→ **Problem to solve**
Your answer must be an exact copy of the records below, with no pictures in it.

→ **Supplied records**
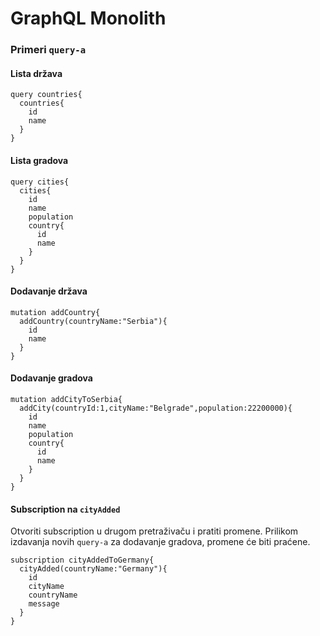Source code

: # GraphQL Monolith

### Primeri `query-a`

#### Lista država

```
query countries{
  countries{
    id
    name
  }
}
```

#### Lista gradova

```
query cities{
  cities{
    id
    name
    population
    country{
      id
      name
    }
  }
}
```

#### Dodavanje država

```
mutation addCountry{
  addCountry(countryName:"Serbia"){
    id
    name
  }
}
```

#### Dodavanje gradova

```
mutation addCityToSerbia{
  addCity(countryId:1,cityName:"Belgrade",population:22200000){
    id
    name
    population
    country{
      id
      name
    }
  }
}
```

#### Subscription na `cityAdded`

Otvoriti subscription u drugom pretraživaču i pratiti promene. Prilikom izdavanja novih `query-a` za dodavanje gradova, promene će biti praćene.

```
subscription cityAddedToGermany{
  cityAdded(countryName:"Germany"){
    id
    cityName
    countryName
    message
  }
}
```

→ **Answer to the exercise**
Source code

: # GraphQL Monolith

### Primeri `query-a`

#### Lista država

```
query countries{
  countries{
    id
    name
  }
}
```

#### Lista gradova

```
query cities{
  cities{
    id
    name
    population
    country{
      id
      name
    }
  }
}
```

#### Dodavanje država

```
mutation addCountry{
  addCountry(countryName:"Serbia"){
    id
    name
  }
}
```

#### Dodavanje gradova

```
mutation addCityToSerbia{
  addCity(countryId:1,cityName:"Belgrade",population:22200000){
    id
    name
    population
    country{
      id
      name
    }
  }
}
```

#### Subscription na `cityAdded`

Otvoriti subscription u drugom pretraživaču i pratiti promene. Prilikom izdavanja novih `query-a` za dodavanje gradova, promene će biti praćene.

```
subscription cityAddedToGermany{
  cityAdded(countryName:"Germany"){
    id
    cityName
    countryName
    message
  }
}
```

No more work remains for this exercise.